Teach your students how to make plastic out of milk in this hands-on lesson plan! You will conduct a simple milk-transforming experiment to explore how plastics can be derived from a natural resource such as milk. Students will perform their own experiments and can even create a product from their resulting organic casein polymer.
This lesson helps students prepare for these Next Generation Science Standards
- MS-PS1-2. Analyze and interpret data on the properties of substances before and after the substances interact to determine if a chemical reaction has occurred.
- MS-PS1-3. Gather and make sense of information to describe that synthetic materials come from natural resources and impact society.
This lesson focuses on these aspects of NGSS Three Dimensional Learning:
|Science & Engineering Practices
||Disciplinary Core Ideas
|Asking Questions and Defining Problems.
Ask questions that arise from careful observation of phenomena, models, or unexpected results, to clarify and/or seek additional information.
Constructing Explanations and Designing Solutions.
Apply scientific ideas, principles, and/or evidence to construct, revise and/or use an explanation for real-world phenomena, examples, or events.
|PS1.A: Structure and Properties of Matter.
Substances are made from different types of atoms, which combine with one another in various ways. Atoms form molecules that range in size from two to thousands of atoms.
Each pure substance has characteristic physical and chemical properties (for any bulk quantity under given conditions) that can be used to identify it.
PS1.B: Chemical Reactions.
Substances react chemically in characteristic ways.

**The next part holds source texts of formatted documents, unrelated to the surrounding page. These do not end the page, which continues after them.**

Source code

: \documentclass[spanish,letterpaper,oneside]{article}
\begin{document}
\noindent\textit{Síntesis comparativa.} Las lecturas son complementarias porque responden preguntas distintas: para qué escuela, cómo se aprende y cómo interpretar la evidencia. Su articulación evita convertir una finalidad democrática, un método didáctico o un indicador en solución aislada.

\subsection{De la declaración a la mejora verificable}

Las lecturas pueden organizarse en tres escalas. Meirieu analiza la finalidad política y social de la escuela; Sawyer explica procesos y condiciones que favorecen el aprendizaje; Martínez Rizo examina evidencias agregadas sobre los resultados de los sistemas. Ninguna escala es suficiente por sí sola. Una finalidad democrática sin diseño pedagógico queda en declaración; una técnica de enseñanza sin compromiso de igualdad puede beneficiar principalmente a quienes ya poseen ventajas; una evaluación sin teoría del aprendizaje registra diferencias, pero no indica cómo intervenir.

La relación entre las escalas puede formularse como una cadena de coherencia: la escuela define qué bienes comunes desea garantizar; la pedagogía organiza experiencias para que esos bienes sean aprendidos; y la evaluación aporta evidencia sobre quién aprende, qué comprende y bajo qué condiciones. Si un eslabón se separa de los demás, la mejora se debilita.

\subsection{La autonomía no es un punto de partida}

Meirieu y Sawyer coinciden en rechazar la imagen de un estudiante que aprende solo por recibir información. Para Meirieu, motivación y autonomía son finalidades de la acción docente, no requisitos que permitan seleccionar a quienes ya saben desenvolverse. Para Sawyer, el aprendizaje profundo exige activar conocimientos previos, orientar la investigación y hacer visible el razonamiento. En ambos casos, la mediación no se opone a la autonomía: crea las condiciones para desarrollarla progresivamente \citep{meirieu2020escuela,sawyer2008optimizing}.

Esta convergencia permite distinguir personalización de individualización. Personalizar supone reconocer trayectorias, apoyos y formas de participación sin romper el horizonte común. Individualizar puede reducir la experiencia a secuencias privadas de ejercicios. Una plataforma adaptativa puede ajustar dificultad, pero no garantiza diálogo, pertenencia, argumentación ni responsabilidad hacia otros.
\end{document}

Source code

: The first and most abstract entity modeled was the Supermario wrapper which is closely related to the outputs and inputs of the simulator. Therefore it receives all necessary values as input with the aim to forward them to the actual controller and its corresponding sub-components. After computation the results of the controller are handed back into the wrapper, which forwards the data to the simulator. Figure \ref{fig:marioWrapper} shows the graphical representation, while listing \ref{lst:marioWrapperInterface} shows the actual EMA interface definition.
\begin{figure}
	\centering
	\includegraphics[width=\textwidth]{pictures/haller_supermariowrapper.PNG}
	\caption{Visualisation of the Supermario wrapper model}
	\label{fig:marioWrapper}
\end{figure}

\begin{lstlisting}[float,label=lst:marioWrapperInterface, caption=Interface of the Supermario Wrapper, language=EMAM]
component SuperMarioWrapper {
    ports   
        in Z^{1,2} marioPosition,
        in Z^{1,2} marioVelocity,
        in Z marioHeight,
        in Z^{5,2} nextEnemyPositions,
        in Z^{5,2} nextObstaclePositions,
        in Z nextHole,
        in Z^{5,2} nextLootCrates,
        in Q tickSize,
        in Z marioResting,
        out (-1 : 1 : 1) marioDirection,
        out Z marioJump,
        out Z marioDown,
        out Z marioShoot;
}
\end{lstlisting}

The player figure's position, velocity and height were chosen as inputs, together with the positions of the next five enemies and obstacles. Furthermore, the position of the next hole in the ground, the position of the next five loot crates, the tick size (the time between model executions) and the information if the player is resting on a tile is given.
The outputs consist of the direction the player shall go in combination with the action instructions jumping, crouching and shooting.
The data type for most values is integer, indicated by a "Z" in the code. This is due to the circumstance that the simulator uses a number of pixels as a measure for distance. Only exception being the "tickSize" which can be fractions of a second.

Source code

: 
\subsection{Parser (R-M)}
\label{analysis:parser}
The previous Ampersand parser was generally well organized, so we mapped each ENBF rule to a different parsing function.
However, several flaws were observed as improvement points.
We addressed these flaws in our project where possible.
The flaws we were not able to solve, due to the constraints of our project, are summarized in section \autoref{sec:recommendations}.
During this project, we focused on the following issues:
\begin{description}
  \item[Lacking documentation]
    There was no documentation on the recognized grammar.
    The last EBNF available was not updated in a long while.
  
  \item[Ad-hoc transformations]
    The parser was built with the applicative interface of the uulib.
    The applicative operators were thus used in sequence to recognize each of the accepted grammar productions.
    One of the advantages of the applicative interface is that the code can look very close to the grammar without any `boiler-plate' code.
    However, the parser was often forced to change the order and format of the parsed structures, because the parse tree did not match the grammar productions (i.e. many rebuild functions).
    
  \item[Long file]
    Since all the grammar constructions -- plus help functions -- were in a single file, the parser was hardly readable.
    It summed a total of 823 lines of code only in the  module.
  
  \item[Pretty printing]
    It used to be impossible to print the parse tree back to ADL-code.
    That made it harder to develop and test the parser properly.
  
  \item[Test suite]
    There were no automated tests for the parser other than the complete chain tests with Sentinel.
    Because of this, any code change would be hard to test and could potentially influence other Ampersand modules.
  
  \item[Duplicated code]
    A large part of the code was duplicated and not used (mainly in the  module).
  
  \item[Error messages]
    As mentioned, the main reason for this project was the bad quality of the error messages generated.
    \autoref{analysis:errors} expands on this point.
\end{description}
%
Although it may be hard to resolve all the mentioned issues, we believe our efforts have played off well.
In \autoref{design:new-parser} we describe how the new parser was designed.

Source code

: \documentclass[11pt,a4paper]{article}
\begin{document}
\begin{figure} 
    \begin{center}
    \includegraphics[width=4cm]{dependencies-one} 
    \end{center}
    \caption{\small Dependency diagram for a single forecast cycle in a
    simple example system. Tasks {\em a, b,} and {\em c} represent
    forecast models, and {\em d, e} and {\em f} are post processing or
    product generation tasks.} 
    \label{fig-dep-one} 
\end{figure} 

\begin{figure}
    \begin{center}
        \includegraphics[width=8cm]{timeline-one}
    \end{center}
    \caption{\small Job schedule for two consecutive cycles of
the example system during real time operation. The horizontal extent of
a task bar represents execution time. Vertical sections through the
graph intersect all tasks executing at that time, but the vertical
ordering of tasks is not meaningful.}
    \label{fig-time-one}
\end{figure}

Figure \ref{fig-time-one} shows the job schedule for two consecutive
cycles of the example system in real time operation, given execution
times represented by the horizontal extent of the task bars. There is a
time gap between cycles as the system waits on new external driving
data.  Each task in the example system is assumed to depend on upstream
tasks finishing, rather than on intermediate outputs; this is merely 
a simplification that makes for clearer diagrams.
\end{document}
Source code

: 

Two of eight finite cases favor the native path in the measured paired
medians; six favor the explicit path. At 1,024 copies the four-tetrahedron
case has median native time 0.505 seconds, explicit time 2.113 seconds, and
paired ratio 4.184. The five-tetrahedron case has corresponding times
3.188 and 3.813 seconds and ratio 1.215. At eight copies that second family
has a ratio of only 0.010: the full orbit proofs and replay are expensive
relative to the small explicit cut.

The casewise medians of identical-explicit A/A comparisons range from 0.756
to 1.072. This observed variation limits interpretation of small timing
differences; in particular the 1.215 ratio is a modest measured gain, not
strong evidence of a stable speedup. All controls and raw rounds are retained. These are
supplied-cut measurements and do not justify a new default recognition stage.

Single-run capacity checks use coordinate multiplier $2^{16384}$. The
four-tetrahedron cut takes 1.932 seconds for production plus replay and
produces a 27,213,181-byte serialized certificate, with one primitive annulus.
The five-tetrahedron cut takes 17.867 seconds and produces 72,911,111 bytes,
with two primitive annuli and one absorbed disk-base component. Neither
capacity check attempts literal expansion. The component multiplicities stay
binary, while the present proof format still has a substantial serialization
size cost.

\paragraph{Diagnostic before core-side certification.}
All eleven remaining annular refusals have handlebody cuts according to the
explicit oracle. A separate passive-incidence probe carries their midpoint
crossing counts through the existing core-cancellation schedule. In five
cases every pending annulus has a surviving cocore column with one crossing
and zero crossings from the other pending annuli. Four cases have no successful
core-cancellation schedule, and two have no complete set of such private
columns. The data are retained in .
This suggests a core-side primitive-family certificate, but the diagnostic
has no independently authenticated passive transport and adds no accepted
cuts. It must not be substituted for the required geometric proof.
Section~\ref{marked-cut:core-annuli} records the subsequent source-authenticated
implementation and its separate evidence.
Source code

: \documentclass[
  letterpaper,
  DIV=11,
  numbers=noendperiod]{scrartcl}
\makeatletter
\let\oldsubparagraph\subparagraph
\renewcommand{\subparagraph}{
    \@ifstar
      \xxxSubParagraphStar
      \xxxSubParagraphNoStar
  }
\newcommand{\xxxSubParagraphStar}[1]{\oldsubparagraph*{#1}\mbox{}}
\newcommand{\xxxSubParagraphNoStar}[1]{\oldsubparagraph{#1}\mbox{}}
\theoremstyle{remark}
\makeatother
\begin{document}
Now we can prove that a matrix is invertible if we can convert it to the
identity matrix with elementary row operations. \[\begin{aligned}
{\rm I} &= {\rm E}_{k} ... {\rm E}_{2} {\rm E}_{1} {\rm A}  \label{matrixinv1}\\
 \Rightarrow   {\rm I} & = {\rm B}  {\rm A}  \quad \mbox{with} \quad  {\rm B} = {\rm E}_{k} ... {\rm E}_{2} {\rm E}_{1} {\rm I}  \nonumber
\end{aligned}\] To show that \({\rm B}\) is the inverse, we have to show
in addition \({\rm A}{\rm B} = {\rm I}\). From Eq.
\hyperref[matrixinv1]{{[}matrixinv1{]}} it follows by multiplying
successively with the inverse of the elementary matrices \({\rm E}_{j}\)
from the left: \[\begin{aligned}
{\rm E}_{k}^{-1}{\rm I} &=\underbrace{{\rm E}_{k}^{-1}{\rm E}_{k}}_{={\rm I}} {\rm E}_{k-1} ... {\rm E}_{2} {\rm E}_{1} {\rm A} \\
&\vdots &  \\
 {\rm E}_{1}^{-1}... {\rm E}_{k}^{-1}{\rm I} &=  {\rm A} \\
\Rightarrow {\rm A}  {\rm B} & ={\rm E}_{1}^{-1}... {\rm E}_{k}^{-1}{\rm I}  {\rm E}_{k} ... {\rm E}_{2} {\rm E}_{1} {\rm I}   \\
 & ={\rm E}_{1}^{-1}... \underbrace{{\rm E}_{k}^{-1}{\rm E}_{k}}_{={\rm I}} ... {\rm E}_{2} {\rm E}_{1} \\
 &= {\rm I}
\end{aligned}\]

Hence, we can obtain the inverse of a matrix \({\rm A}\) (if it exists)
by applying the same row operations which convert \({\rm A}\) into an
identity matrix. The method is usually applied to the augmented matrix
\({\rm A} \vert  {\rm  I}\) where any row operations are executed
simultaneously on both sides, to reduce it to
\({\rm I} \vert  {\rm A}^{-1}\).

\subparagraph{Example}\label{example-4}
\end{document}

In a chemical process, the atoms that make up the original substances are regrouped into different molecules, and these new substances have different properties from those of the reactants.
|Structure and Function.
Structures can be designed to serve particular functions by taking into account properties of different materials, and how materials can be shaped and used.
Connections to Engineering, Technology and Applications of Science
Influence of Science, Engineering and Technology on Society and the Natural World.
The uses of technologies and any limitation on their use are driven by individual or societal needs, desires, and values; by the findings of scientific research; and by differences in such factors as climate, natural resources, and economic conditions. Thus technology use varies from region to region and over time.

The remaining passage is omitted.